***** Input records *****

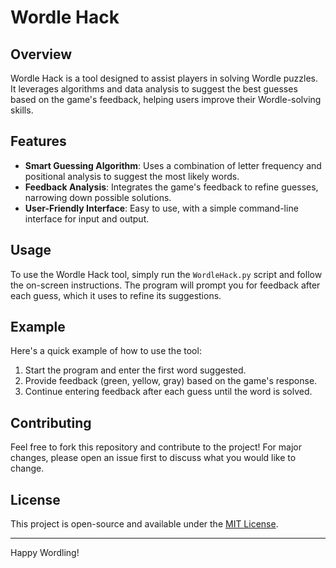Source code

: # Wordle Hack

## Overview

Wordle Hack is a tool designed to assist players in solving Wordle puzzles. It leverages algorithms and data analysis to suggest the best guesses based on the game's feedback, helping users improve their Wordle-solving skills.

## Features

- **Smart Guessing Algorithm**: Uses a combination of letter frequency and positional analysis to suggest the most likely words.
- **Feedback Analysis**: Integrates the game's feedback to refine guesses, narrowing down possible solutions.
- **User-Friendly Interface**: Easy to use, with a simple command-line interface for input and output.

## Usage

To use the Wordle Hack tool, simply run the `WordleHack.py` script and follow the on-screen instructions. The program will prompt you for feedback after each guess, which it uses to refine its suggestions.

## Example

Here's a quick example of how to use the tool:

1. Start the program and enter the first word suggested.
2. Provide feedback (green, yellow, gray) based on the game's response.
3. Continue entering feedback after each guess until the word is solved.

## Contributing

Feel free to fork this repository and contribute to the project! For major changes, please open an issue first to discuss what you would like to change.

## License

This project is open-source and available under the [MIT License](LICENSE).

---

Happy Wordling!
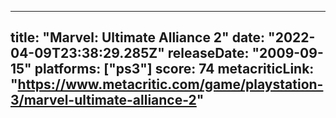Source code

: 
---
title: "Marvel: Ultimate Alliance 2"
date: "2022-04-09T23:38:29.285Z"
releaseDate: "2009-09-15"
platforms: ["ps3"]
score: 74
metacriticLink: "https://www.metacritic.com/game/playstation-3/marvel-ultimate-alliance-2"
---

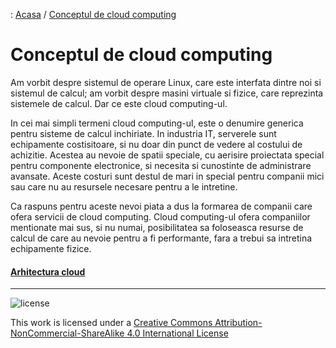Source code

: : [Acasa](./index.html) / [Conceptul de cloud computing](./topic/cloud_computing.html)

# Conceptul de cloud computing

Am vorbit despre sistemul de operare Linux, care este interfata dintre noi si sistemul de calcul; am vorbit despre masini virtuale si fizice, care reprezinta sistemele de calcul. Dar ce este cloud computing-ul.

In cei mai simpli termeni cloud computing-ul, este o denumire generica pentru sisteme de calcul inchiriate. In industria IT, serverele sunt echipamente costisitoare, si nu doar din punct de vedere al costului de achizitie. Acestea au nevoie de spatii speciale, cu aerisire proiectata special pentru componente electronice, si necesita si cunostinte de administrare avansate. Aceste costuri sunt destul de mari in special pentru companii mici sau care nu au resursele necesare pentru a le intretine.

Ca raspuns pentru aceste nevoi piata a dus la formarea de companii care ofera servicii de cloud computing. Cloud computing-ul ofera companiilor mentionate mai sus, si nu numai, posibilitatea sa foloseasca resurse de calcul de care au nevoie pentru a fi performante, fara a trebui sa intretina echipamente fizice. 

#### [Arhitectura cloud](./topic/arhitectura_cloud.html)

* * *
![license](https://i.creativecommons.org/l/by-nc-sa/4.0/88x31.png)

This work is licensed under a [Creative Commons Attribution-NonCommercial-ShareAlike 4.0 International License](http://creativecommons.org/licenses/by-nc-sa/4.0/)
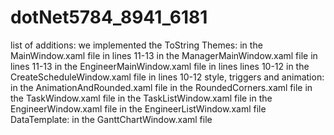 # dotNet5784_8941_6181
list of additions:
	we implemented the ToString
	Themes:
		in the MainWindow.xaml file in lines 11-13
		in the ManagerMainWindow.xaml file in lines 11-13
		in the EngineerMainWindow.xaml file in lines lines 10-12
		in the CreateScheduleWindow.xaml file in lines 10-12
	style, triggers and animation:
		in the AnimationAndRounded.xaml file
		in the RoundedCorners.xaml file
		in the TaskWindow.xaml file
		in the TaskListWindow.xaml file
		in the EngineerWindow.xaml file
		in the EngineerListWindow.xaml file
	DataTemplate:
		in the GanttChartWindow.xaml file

*****
***** Input records *****

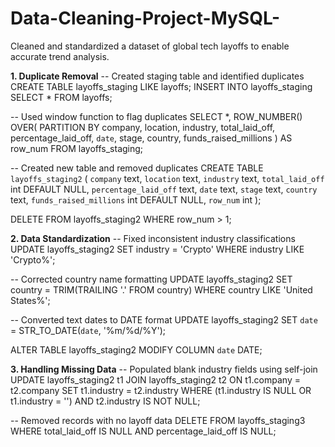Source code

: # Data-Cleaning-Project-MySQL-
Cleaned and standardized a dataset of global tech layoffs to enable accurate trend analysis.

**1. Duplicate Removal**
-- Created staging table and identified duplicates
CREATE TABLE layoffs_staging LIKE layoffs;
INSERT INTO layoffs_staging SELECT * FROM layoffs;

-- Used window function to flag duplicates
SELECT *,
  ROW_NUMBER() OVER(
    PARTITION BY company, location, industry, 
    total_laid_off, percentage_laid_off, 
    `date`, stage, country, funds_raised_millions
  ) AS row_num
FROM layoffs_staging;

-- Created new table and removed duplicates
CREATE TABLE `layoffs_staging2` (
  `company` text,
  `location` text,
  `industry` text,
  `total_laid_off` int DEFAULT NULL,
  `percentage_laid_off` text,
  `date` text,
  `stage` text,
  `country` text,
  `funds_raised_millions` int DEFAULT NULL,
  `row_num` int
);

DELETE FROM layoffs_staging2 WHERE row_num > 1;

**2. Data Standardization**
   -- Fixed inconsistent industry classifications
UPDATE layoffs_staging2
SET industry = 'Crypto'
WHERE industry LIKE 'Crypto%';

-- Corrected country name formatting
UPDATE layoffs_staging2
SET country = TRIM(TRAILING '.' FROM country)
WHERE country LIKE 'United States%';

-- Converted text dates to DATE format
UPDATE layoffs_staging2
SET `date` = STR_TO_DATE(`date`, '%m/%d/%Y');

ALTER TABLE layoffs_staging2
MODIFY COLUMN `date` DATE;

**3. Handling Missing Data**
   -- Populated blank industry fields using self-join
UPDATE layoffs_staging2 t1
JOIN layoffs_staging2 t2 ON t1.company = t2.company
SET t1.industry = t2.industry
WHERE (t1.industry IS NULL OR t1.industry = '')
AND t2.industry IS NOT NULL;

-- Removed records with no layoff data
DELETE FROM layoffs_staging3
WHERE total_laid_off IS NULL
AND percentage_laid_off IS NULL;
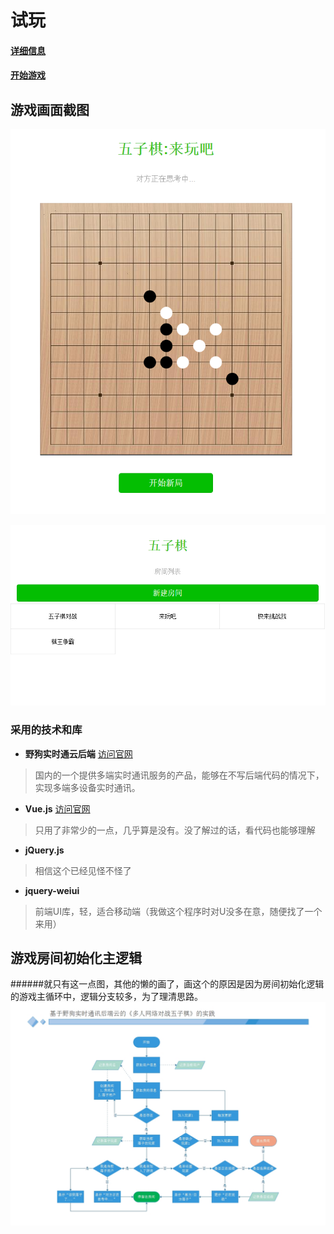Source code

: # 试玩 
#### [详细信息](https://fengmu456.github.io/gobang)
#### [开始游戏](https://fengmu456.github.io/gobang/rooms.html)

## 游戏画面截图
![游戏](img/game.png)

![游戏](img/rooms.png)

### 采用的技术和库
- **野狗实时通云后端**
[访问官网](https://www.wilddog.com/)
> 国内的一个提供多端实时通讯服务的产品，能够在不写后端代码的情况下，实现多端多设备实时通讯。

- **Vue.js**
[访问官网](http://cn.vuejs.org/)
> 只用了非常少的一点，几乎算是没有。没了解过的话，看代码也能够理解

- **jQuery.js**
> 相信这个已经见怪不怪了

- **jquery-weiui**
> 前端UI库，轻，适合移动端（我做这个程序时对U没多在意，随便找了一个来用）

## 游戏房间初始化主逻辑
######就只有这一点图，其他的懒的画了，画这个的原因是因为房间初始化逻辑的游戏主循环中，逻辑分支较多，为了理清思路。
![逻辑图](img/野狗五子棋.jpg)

*****

[Work order] Lines holding the word "https" are the answer; copy every one from the records above.

[Exercise solution]
metacriticLink: "https://www.metacritic.com/game/playstation-3/marvel-ultimate-alliance-2"
![license](https://i.creativecommons.org/l/by-nc-sa/4.0/88x31.png)
#### [详细信息](https://fengmu456.github.io/gobang)
#### [开始游戏](https://fengmu456.github.io/gobang/rooms.html)
[访问官网](https://www.wilddog.com/)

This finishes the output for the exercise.